Collaborating with ICDS’s RISE team helped the team address this computational challenge. External funding from the Program on Coupled Human and Earth Systems provided support for one RISE team member’s time for several months. Fisher-Vanden’s team partnered with Jeff Nucciarone, a research and development engineer, whose expertise is in optimizing and parallelizing computer code. Both optimization and parallelization allow code to run faster by eliminating unnecessary steps in the code and breaking the code down into chunks that can run simultaneously.
“I wrote a parallelizer, which used an interface to manage 52 separate processes that would run at same time,” he said. “It also included logic to detect common failure modes, so if the code detected failure for any of the 52 processes, it would restart quickly. Improving this step allowed greater automation of the workflow.”
The result reliably and efficiently connects the power system model and the economic model, a first step in the team’s process. Now, Fisher-Vanden’s team is working with RISE to integrate other models into this coupled system, specifically a water balance model and a crop/land-use model. They are also exploring whether machine learning techniques can help identify stress points in the coupled system. This could help inform decision-makers when and where older power plants should be retired, for example. These types of decisions are typically made on a state-by-state basis, but the impacts often extend beyond state lines.

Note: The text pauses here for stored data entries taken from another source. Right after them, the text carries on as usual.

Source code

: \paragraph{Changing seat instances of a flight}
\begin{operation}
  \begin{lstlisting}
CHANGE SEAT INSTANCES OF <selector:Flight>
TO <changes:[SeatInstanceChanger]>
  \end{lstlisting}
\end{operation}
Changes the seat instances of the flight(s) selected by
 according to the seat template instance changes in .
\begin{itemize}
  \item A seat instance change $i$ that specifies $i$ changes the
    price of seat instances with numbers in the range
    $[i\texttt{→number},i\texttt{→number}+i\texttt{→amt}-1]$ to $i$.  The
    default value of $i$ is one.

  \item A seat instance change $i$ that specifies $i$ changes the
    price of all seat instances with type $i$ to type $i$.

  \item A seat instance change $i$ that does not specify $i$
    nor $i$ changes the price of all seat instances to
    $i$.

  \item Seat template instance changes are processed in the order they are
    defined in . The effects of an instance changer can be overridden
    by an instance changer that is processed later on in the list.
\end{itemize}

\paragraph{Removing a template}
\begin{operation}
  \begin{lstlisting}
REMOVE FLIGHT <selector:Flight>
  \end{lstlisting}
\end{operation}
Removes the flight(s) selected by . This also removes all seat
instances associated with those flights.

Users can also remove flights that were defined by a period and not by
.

Being able to quantify these impacts could improve future decision-making, said the researchers.
Providing RISE time to agricultural sciences researchers
Fisher-Vanden and Grozinger praised the RISE team’s versatility and their ability to translate information between the worlds of data science and the researchers’ respective domains.
“If you want to use cutting-edge computational tools, you have to know what they are to make that connection with your research,” said Fisher-Vanden. “The RISE team was able to bridge that gap.”
After their positive experience of collaborating with RISE, Fisher-Vanden and Grozinger sought to expose others in the College of Agricultural Sciences to this valuable resource through a joint SAFES-RISE seed grant competition. Through this seed grant program, researchers can apply to be allocated time with RISE team members who can address data science or computational science challenges. The program mirrors a similar program, established by ICDS and funded by the National Science Foundation, which is designed to enable computational research at the University scale.
“Many faculty members are used to having everything run in our own lab, but for these types of data science challenges, we need help,” said Grozinger. “We have expertise within our own fields of genomics, organismal biology, and ecology — we do not have the training or expertise in computational data science that is needed for constructing these sophisticated systems. The RISE team provides a great system for having access to a team of skilled specialists.”
Researchers in the College of Agricultural Sciences can apply for a SAFES-RISE seed grant through May 31. Researchers in other Penn State colleges or campuses can also apply for RISE time through the ICDS RISE seed grant program, which will be offered each semester through 2023.